Duplicate File Detection

WinHex & X-Ways

Duplicate File Detection

 

If you wish to review files with absolutely identical data only once and if filenames, timestamps, deletion status and other file system level metadata are of secondary importance, then you can use the command "Find duplicates in list" in the directory browser context menu to identify duplicate files, based on hash values (if computed) or other criteria. All the currently listed files are checked (listed, not selected!). If so desired, the duplicates can be automatically excluded in the volume snapshot. Only one file in each group of identical files will not be excluded. Each group of identical files can optionally be assigned to a unique report table, which makes it easy to use a filter to see all the members of a given group, even if they are contained in different evidence objects.

 

When in doubt which duplicate to exclude, this function chooses to keep existing (not deleted) files, and among deleted files rather discards carved files and keeps files found via file system data structures. And when in doubt, it prefers to keep the copy of a file whose owner is known. Optional special rules: Identical e-mail messages with different attachments (child objects) will be marked as duplicates, but not excluded. Identical attachments (child objects) will be marked as duplicates, but they will be excluded only indirectly if they are part of identical e-mail messages and those are excluded, too. This facilitates the examination and also avoids a situation where the parent (e-mail message) of one e-mail+attachment family and the child object (attachment) of another family is excluded.

 

If later you find relevant files for which there were duplicates and you are interested in the duplicates, too (wish to see their their filenames, paths, or timestamps etc.), you could for example create a hash set of that files to conveniently and automatically identify all the duplicates, by matching the hash values of all files against that particular hash set and using the hash set filter, or you could use the Hash column filter directly.

 

Pairs of duplicates in the same volume snapshot can be optionally linked as so-called related items, so that it's easy to navigate from one such file to at least one duplicate. However, that does not work across evidence object boundaries.
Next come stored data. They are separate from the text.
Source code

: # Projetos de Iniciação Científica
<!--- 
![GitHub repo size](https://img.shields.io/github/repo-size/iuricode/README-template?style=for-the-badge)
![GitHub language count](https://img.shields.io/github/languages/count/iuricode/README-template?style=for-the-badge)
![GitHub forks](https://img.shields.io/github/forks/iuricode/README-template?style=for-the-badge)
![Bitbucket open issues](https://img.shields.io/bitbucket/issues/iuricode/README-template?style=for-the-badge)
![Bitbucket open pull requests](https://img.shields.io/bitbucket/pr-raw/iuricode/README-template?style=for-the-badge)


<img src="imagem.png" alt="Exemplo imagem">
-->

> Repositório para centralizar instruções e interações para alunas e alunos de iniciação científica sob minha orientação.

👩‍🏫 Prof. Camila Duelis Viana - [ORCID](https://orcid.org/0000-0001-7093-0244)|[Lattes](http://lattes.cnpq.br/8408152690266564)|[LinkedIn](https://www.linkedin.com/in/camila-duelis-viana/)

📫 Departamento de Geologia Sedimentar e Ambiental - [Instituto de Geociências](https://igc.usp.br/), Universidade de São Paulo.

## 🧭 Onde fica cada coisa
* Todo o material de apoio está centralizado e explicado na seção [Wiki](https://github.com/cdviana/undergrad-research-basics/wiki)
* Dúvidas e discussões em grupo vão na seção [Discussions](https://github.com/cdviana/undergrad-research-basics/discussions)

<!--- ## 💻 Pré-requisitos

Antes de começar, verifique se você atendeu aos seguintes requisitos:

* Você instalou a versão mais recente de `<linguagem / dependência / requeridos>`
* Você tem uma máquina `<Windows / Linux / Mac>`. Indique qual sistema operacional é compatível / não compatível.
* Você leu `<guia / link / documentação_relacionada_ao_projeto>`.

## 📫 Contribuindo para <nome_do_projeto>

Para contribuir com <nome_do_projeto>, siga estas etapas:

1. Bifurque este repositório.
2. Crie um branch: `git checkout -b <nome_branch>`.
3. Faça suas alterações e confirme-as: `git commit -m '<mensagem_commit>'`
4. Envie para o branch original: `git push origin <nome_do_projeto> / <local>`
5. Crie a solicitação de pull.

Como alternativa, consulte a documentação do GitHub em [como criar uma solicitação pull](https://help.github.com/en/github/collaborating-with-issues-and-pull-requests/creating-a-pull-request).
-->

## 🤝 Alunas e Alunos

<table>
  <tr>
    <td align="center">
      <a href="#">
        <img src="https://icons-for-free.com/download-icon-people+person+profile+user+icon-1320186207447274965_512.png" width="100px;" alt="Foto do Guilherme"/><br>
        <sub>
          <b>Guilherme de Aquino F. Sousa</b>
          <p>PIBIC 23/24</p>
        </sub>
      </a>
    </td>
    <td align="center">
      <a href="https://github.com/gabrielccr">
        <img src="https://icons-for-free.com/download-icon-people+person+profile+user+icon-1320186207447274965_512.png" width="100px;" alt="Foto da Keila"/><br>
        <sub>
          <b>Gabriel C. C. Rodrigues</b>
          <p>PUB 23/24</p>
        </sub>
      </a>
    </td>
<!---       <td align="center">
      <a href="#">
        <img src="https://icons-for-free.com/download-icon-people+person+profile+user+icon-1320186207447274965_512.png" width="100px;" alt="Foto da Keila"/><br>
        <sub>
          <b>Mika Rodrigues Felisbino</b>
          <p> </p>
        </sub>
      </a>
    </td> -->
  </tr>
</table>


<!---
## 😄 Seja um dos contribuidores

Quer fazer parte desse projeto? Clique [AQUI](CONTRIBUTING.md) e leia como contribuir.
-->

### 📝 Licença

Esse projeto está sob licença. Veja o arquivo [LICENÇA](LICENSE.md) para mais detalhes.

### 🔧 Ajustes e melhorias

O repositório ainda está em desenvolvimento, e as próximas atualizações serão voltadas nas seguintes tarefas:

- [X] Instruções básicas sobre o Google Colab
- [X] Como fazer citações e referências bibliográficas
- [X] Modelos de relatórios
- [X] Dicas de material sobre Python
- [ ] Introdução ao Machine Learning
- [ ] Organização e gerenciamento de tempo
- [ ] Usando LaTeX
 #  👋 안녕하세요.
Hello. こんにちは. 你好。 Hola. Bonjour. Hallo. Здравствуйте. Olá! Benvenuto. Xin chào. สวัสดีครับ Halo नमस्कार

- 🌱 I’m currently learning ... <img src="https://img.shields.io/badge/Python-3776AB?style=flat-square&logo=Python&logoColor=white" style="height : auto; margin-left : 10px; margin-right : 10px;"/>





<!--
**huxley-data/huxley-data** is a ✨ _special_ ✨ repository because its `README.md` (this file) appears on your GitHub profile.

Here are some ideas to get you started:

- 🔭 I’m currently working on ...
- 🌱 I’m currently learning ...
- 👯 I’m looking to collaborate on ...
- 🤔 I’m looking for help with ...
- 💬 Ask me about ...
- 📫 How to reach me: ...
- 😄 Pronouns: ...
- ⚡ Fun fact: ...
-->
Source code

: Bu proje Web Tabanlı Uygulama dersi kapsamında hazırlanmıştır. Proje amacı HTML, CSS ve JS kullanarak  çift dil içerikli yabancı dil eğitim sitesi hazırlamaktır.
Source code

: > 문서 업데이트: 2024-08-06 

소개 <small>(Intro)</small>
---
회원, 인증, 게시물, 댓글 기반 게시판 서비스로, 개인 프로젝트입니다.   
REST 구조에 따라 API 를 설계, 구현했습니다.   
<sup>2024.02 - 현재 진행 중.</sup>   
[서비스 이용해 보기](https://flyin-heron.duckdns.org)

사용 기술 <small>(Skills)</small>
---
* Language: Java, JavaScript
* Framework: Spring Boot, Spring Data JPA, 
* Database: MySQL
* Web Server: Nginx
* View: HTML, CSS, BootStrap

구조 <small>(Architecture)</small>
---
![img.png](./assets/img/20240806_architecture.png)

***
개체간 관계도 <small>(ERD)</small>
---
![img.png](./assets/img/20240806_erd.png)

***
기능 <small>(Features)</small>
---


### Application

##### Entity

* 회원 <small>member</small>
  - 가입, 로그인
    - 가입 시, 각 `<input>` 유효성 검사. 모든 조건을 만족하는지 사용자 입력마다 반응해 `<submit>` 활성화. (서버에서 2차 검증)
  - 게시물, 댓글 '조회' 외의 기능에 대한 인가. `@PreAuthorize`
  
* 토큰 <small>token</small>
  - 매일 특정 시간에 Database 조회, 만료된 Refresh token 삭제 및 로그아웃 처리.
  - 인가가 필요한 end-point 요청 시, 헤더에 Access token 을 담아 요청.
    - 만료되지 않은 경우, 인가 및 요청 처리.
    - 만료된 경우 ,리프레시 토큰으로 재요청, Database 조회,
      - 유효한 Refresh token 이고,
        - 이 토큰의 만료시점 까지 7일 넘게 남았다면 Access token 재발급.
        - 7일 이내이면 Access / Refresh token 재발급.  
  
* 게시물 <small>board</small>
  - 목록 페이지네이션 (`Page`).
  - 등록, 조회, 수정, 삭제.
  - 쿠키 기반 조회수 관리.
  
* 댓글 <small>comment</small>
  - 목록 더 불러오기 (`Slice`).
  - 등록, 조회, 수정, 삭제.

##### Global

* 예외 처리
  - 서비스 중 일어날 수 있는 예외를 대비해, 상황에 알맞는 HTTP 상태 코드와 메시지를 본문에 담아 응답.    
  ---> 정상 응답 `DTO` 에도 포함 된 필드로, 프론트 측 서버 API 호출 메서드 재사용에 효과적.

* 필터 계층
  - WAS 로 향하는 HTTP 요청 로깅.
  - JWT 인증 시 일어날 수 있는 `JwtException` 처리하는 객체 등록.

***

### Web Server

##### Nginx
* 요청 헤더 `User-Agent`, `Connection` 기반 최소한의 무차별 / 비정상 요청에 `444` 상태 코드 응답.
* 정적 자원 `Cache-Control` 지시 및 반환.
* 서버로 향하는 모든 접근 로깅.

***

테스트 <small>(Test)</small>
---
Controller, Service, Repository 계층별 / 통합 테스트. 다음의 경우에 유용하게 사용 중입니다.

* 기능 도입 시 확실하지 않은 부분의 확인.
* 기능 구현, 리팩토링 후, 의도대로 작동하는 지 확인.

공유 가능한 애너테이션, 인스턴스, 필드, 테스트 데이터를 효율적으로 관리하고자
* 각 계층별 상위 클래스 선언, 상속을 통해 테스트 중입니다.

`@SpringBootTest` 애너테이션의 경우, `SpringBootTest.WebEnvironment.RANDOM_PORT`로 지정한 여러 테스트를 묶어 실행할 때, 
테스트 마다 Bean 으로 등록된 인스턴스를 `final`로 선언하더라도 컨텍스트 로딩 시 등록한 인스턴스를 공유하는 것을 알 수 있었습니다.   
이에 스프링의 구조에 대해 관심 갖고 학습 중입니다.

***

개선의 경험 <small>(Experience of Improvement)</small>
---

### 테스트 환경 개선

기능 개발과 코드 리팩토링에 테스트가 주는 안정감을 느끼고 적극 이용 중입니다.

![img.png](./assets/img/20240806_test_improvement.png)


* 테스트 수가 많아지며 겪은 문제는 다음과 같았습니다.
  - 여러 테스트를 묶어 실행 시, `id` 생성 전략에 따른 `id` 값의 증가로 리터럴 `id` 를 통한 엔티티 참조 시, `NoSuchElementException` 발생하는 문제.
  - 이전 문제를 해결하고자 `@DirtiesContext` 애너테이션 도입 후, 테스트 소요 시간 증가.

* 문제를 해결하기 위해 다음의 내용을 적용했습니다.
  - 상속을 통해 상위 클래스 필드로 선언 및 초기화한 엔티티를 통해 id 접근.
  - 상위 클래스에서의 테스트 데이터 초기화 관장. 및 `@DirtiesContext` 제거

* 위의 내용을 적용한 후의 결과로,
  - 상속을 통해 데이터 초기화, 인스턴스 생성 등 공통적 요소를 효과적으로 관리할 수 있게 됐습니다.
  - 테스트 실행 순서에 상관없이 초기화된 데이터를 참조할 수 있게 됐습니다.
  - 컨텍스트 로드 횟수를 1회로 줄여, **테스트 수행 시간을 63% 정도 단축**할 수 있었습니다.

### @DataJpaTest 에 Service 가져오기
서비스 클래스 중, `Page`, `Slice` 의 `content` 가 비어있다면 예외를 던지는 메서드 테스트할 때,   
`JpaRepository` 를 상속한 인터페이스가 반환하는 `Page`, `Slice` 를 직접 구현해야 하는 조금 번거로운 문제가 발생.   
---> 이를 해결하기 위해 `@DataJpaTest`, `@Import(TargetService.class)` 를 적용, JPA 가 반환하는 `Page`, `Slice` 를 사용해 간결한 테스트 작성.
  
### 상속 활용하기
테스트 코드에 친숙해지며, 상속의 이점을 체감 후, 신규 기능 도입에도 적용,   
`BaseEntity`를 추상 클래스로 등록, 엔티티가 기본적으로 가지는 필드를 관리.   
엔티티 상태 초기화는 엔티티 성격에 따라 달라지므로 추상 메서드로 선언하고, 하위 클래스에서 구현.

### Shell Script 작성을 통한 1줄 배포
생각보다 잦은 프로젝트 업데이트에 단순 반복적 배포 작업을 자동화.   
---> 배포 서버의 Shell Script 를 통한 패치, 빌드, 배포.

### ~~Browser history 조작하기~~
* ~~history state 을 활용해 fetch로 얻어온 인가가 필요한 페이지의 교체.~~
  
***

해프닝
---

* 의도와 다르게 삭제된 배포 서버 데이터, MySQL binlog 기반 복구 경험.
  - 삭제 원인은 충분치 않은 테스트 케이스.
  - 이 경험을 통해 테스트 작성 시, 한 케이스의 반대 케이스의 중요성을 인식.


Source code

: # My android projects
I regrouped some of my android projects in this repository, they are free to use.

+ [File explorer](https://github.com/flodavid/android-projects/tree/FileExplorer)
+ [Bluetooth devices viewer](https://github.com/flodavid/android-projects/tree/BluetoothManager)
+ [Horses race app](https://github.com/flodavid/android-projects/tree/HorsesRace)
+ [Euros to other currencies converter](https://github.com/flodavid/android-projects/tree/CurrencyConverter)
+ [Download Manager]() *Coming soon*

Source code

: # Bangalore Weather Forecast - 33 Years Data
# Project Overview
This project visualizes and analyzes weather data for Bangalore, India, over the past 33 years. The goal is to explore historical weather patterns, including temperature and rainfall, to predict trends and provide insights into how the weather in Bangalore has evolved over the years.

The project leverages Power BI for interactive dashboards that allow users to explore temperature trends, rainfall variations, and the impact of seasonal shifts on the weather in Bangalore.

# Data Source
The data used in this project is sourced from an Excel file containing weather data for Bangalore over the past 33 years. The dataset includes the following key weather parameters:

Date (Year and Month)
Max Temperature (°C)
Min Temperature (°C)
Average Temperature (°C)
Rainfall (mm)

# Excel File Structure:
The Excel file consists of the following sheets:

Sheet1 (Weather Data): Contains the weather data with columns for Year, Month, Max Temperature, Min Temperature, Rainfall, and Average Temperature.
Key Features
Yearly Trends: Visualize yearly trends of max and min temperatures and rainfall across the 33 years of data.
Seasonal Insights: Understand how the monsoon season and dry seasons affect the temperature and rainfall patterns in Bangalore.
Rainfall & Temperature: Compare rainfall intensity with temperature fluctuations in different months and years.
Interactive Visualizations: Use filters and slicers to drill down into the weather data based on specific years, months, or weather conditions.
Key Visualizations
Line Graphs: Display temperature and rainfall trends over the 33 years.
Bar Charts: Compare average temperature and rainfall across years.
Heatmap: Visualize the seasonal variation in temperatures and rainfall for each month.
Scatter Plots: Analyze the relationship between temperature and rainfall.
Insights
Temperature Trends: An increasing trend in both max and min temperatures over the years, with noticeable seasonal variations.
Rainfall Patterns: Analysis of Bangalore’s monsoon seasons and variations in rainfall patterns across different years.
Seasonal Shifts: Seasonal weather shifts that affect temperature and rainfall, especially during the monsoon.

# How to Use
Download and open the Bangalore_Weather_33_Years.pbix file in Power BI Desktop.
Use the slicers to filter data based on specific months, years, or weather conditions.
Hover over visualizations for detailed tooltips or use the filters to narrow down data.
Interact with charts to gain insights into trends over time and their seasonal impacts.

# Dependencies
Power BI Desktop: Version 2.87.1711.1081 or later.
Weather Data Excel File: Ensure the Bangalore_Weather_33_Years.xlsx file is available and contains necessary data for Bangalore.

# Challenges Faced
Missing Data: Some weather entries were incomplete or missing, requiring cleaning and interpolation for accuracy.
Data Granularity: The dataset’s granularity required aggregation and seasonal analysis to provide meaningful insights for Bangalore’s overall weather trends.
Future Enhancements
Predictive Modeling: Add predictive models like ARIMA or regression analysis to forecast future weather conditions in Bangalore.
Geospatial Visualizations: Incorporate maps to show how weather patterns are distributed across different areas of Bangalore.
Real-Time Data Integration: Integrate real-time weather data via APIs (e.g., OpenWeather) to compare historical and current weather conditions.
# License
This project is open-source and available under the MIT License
Marking the files as duplicates in the Description column is optional.

 

Alternatively, you may exclude files simply based on identical names instead of identical hash values. This is a case-insensitive comparison and of course should be used only if you know what you are doing, as it does not compare the file contents at all. Could be useful for example if you wish to get rid of multiple copies of the same files found in backups if you do not need to keep different versions of these files. If prior to the comparison for example you sort by last modification date in descending order, this will ensure that the newest version of the file will be kept and all older versions will be excluded. Files with identical names are not marked as duplicates in the Attr. column.

 

If you have access to PhotoDNA in X-Ways Forensics, you may also identify and exclude duplicate pictures using PhotoDNA. All duplicates will be marked as "duplicates found" in the Attr. column, and all except one will be excluded. When in doubt, deleted files or pictures with a poor resolution will be excluded and existing files and pictures with a higher resolution will be kept. Please note that the hash value comparison is a potentially time-consuming operation if many pictures are listed in the directory browser, much more so than for conventional hash values. However, you can abort the comparison at any time. This operation requires that PhotoDNA hash values have been computed beforehand, using Specialist | Refine Volume Snapshot | Picture processing | Compute PhotoDNA hash values. It is useful for example for law enforcement agencies that wish create PhotoDNA hash sets of unique pictures only and for that purpose maintain a lawful collection of incriminating pictures without duplicates. The strictness of the picture comparison is the same as set in the Specialist | Refine Volume Snapshot | Picture processing dialog window for matching against the PhotoDNA hash database.